(Dataset entries)
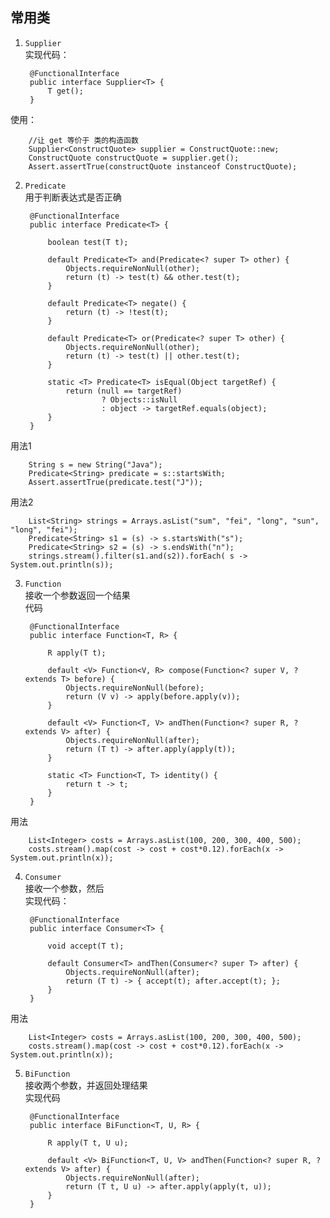 ## 常用类
1. `Supplier`  
实现代码：

		@FunctionalInterface
		public interface Supplier<T> {
		    T get();
		}
使用：

		//让 get 等价于 类的构造函数
		Supplier<ConstructQuote> supplier = ConstructQuote::new;
	    ConstructQuote constructQuote = supplier.get();
	    Assert.assertTrue(constructQuote instanceof ConstructQuote);  


2. `Predicate`  
用于判断表达式是否正确

		@FunctionalInterface
		public interface Predicate<T> {
		
		    boolean test(T t);
		
		    default Predicate<T> and(Predicate<? super T> other) {
		        Objects.requireNonNull(other);
		        return (t) -> test(t) && other.test(t);
		    }
		
		    default Predicate<T> negate() {
		        return (t) -> !test(t);
		    }
		
		    default Predicate<T> or(Predicate<? super T> other) {
		        Objects.requireNonNull(other);
		        return (t) -> test(t) || other.test(t);
		    }
		
		    static <T> Predicate<T> isEqual(Object targetRef) {
		        return (null == targetRef)
		                ? Objects::isNull
		                : object -> targetRef.equals(object);
		    }
		}
用法1

		String s = new String("Java");
        Predicate<String> predicate = s::startsWith;
        Assert.assertTrue(predicate.test("J"));
用法2

 		List<String> strings = Arrays.asList("sum", "fei", "long", "sun", "long", "fei");
        Predicate<String> s1 = (s) -> s.startsWith("s");
        Predicate<String> s2 = (s) -> s.endsWith("n");
        strings.stream().filter(s1.and(s2)).forEach( s -> System.out.println(s));

3. `Function`  
接收一个参数返回一个结果  
代码

		@FunctionalInterface
		public interface Function<T, R> {
		
		    R apply(T t);
		
		    default <V> Function<V, R> compose(Function<? super V, ? extends T> before) {
		        Objects.requireNonNull(before);
		        return (V v) -> apply(before.apply(v));
		    }
		
		    default <V> Function<T, V> andThen(Function<? super R, ? extends V> after) {
		        Objects.requireNonNull(after);
		        return (T t) -> after.apply(apply(t));
		    }
		
		    static <T> Function<T, T> identity() {
		        return t -> t;
		    }
		}
用法

		List<Integer> costs = Arrays.asList(100, 200, 300, 400, 500);
        costs.stream().map(cost -> cost + cost*0.12).forEach(x -> System.out.println(x));
4. `Consumer`  
接收一个参数，然后  
实现代码：
		
		@FunctionalInterface
		public interface Consumer<T> {
		
		    void accept(T t);
		
		    default Consumer<T> andThen(Consumer<? super T> after) {
		        Objects.requireNonNull(after);
		        return (T t) -> { accept(t); after.accept(t); };
		    }
		}
用法

		List<Integer> costs = Arrays.asList(100, 200, 300, 400, 500);
        costs.stream().map(cost -> cost + cost*0.12).forEach(x -> System.out.println(x));

5. `BiFunction`  
接收两个参数，并返回处理结果  
实现代码
		
		@FunctionalInterface
		public interface BiFunction<T, U, R> {
		
		    R apply(T t, U u);
		
		    default <V> BiFunction<T, U, V> andThen(Function<? super R, ? extends V> after) {
		        Objects.requireNonNull(after);
		        return (T t, U u) -> after.apply(apply(t, u));
		    }
		}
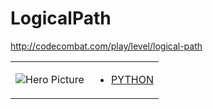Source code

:# LogicalPath 

http://codecombat.com/play/level/logical-path
<table>
<tr>
<td>

![Hero Picture](hero.png?raw=true "Hero Picture")

</td>
<td>
<ul>
<li>

[PYTHON](LogicalPath.py)

</li>
</td>
</tr>
<table>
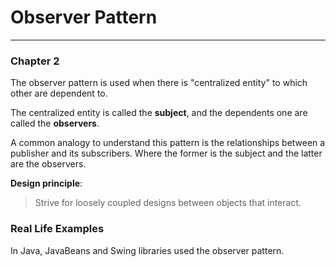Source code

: # Observer Pattern

---

### Chapter 2

The observer pattern is used when there is "centralized entity" to which
other are dependent to. 

The centralized entity is called the **subject**, and the dependents one are called
the **observers**.

A common analogy to understand this pattern is the relationships between a publisher and
its subscribers. Where the former is the subject and the latter are the observers.

**Design principle**:
> Strive for loosely coupled designs between objects that interact.


### Real Life Examples
In Java, JavaBeans and Swing libraries used the observer pattern.





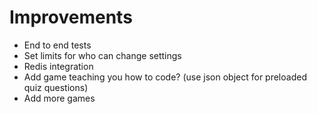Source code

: # Improvements
- End to end tests
- Set limits for who can change settings
- Redis integration
- Add game teaching you how to code? (use json object for preloaded quiz questions)
- Add more games 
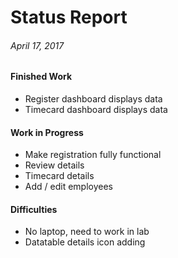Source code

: # Status Report
###### April 17, 2017

#### Finished Work
- Register dashboard displays data
- Timecard dashboard displays data

#### Work in Progress
- Make registration fully functional
- Review details
- Timecard details
- Add / edit employees

#### Difficulties
- No laptop, need to work in lab
- Datatable details icon adding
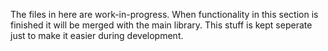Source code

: The files in here are work-in-progress. When functionality in this section is finished it will be merged
with the main library. This stuff is kept seperate just to make it easier during development.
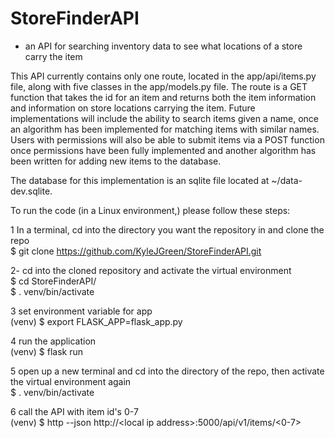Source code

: # StoreFinderAPI
* an API for searching inventory data to see what locations of a store carry the item

This API currently contains only one route, located in the app/api/items.py file, along with five classes in the app/models.py file. The route is a GET function that takes the id for an item and returns both the item information and information on store locations carrying the item. Future implementations will include the ability to search items given a name, once an algorithm has been implemented for matching items with similar names. Users with permissions will also be able to submit items via a POST function once permissions have been fully implemented and another algorithm has been written for adding new items to the database.

The database for this implementation is an sqlite file located at ~/data-dev.sqlite.

To run the code (in a Linux environment,) please follow these steps:

1  In a terminal, cd into the directory you want the repository in and clone the repo  
$ git clone https://github.com/KyleJGreen/StoreFinderAPI.git

2-  cd into the cloned repository and activate the virtual environment  
$ cd StoreFinderAPI/  
$ . venv/bin/activate

3  set environment variable for app  
(venv) $ export FLASK_APP=flask_app.py

4  run the application  
(venv) $ flask run

5  open up a new terminal and cd into the directory of the repo, then activate the virtual environment again  
$ . venv/bin/activate

6  call the API with item id's 0-7  
\(venv) $ http --json http://\<local ip address>:5000/api/v1/items/<0-7>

**Task statement:** If a picture appears among the records, leave it out, and otherwise reproduce exactly every line from the first line through the one with "return (t) -> !test(t);", both included.

**Written answer:**
 ## 常用类
1. `Supplier`  
实现代码：

		@FunctionalInterface
		public interface Supplier<T> {
		    T get();
		}
使用：

		//让 get 等价于 类的构造函数
		Supplier<ConstructQuote> supplier = ConstructQuote::new;
	    ConstructQuote constructQuote = supplier.get();
	    Assert.assertTrue(constructQuote instanceof ConstructQuote);  


2. `Predicate`  
用于判断表达式是否正确

		@FunctionalInterface
		public interface Predicate<T> {
		
		    boolean test(T t);
		
		    default Predicate<T> and(Predicate<? super T> other) {
		        Objects.requireNonNull(other);
		        return (t) -> test(t) && other.test(t);
		    }
		
		    default Predicate<T> negate() {
		        return (t) -> !test(t);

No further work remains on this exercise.